WORK ORDER – The records that follow should be returned exactly, pictures excluded.

-- DATA FOR THIS EXERCISE follows --

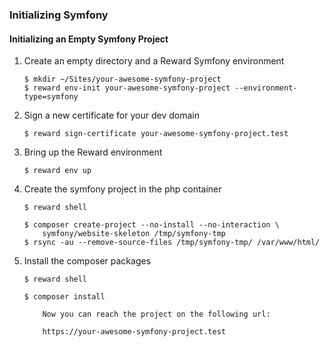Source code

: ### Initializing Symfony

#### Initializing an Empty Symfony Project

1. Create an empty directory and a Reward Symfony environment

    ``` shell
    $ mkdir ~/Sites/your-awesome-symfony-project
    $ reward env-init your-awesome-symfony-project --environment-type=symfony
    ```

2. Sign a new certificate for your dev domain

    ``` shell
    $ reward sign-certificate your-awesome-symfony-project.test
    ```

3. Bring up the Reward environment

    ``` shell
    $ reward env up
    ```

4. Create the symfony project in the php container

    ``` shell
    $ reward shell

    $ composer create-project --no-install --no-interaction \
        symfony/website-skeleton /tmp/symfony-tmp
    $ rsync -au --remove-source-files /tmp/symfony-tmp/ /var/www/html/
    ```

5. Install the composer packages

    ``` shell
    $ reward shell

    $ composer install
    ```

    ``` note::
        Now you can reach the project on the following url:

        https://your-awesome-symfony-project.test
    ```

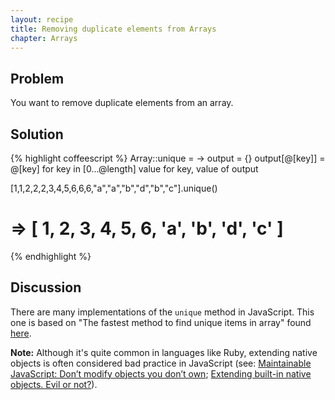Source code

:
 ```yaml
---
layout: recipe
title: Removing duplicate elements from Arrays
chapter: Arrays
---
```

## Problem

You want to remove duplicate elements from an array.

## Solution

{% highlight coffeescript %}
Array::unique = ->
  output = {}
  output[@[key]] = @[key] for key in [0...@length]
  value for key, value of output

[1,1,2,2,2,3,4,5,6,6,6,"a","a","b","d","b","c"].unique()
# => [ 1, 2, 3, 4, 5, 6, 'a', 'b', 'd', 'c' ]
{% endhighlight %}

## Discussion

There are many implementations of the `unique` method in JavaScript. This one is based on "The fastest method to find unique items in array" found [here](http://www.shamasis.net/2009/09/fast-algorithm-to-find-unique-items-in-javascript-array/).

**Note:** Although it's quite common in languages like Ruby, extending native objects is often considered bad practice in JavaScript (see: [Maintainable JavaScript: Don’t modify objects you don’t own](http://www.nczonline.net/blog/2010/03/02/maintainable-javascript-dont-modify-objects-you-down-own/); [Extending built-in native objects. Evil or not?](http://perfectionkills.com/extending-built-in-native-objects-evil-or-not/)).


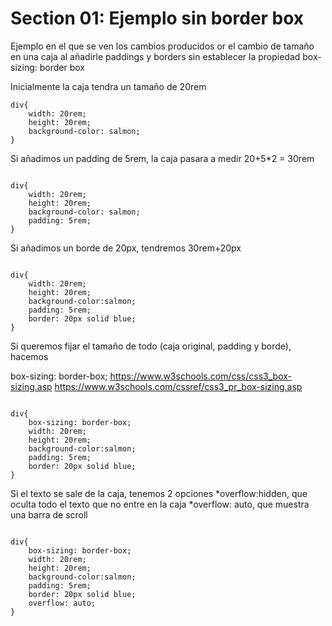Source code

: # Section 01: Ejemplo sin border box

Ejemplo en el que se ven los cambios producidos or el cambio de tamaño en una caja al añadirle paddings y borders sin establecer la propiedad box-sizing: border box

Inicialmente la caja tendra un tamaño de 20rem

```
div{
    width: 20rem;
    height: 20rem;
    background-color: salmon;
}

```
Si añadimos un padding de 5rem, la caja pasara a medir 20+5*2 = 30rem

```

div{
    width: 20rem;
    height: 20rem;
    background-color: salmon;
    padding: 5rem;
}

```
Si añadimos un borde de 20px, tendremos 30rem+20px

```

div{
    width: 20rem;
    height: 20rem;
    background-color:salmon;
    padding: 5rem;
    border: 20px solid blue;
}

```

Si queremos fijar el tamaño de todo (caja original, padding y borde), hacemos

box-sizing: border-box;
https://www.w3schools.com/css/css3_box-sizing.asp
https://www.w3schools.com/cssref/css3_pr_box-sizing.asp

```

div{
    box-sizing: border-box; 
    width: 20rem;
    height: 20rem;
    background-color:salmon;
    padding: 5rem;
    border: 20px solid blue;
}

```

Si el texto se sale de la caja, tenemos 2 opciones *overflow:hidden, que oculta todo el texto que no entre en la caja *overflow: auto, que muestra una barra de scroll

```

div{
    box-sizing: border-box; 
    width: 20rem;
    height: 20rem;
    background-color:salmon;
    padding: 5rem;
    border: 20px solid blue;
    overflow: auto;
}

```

-- DATA FOR THIS EXERCISE concluded --

ANSWER BELOW –
Source code

: ### Initializing Symfony

#### Initializing an Empty Symfony Project

1. Create an empty directory and a Reward Symfony environment

    ``` shell
    $ mkdir ~/Sites/your-awesome-symfony-project
    $ reward env-init your-awesome-symfony-project --environment-type=symfony
    ```

2. Sign a new certificate for your dev domain

    ``` shell
    $ reward sign-certificate your-awesome-symfony-project.test
    ```

3. Bring up the Reward environment

    ``` shell
    $ reward env up
    ```

4. Create the symfony project in the php container

    ``` shell
    $ reward shell

    $ composer create-project --no-install --no-interaction \
        symfony/website-skeleton /tmp/symfony-tmp
    $ rsync -au --remove-source-files /tmp/symfony-tmp/ /var/www/html/
    ```

5. Install the composer packages

    ``` shell
    $ reward shell

    $ composer install
    ```

    ``` note::
        Now you can reach the project on the following url:

        https://your-awesome-symfony-project.test
    ```

Source code

:
 ```yaml
---
layout: recipe
title: Removing duplicate elements from Arrays
chapter: Arrays
---
```

## Problem

You want to remove duplicate elements from an array.

## Solution

{% highlight coffeescript %}
Array::unique = ->
  output = {}
  output[@[key]] = @[key] for key in [0...@length]
  value for key, value of output

[1,1,2,2,2,3,4,5,6,6,6,"a","a","b","d","b","c"].unique()
# => [ 1, 2, 3, 4, 5, 6, 'a', 'b', 'd', 'c' ]
{% endhighlight %}

## Discussion

There are many implementations of the `unique` method in JavaScript. This one is based on "The fastest method to find unique items in array" found [here](http://www.shamasis.net/2009/09/fast-algorithm-to-find-unique-items-in-javascript-array/).

**Note:** Although it's quite common in languages like Ruby, extending native objects is often considered bad practice in JavaScript (see: [Maintainable JavaScript: Don’t modify objects you don’t own](http://www.nczonline.net/blog/2010/03/02/maintainable-javascript-dont-modify-objects-you-down-own/); [Extending built-in native objects. Evil or not?](http://perfectionkills.com/extending-built-in-native-objects-evil-or-not/)).


Source code

: # Section 01: Ejemplo sin border box

Ejemplo en el que se ven los cambios producidos or el cambio de tamaño en una caja al añadirle paddings y borders sin establecer la propiedad box-sizing: border box

Inicialmente la caja tendra un tamaño de 20rem

```
div{
    width: 20rem;
    height: 20rem;
    background-color: salmon;
}

```
Si añadimos un padding de 5rem, la caja pasara a medir 20+5*2 = 30rem

```

div{
    width: 20rem;
    height: 20rem;
    background-color: salmon;
    padding: 5rem;
}

```
Si añadimos un borde de 20px, tendremos 30rem+20px

```

div{
    width: 20rem;
    height: 20rem;
    background-color:salmon;
    padding: 5rem;
    border: 20px solid blue;
}

```

Si queremos fijar el tamaño de todo (caja original, padding y borde), hacemos

box-sizing: border-box;
https://www.w3schools.com/css/css3_box-sizing.asp
https://www.w3schools.com/cssref/css3_pr_box-sizing.asp

```

div{
    box-sizing: border-box; 
    width: 20rem;
    height: 20rem;
    background-color:salmon;
    padding: 5rem;
    border: 20px solid blue;
}

```

Si el texto se sale de la caja, tenemos 2 opciones *overflow:hidden, que oculta todo el texto que no entre en la caja *overflow: auto, que muestra una barra de scroll

```

div{
    box-sizing: border-box; 
    width: 20rem;
    height: 20rem;
    background-color:salmon;
    padding: 5rem;
    border: 20px solid blue;
    overflow: auto;
}

```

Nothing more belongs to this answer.